== Segment start ==

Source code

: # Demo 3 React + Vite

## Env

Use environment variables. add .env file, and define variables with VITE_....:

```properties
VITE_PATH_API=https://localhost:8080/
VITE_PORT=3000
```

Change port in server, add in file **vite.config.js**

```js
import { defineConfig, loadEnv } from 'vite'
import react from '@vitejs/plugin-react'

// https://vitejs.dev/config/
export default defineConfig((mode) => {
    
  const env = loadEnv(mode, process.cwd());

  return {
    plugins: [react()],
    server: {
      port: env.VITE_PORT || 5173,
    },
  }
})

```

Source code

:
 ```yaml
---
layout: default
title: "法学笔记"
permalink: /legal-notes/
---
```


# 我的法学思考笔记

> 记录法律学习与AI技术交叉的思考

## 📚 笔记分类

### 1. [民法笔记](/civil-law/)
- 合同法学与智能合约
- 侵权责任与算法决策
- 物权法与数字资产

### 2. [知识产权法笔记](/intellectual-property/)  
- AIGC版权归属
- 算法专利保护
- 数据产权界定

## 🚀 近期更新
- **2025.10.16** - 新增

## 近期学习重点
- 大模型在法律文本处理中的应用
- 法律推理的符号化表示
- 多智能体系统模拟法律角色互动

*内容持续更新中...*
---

== Segment end ==
== Segment start ==

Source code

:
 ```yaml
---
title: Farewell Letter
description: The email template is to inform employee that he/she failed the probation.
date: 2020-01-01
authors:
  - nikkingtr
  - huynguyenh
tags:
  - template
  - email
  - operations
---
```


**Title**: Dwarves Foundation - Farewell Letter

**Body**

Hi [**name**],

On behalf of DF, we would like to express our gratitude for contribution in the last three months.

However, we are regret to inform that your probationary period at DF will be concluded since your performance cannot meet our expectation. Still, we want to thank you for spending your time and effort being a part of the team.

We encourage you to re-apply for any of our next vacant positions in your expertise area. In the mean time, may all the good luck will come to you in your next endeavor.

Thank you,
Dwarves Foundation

== Segment end ==

> [ACTIVITY] Match on "time" and copy out every line of the entries that contains it.

> [WRITTEN ANSWER]
However, we are regret to inform that your probationary period at DF will be concluded since your performance cannot meet our expectation. Still, we want to thank you for spending your time and effort being a part of the team.
We encourage you to re-apply for any of our next vacant positions in your expertise area. In the mean time, may all the good luck will come to you in your next endeavor.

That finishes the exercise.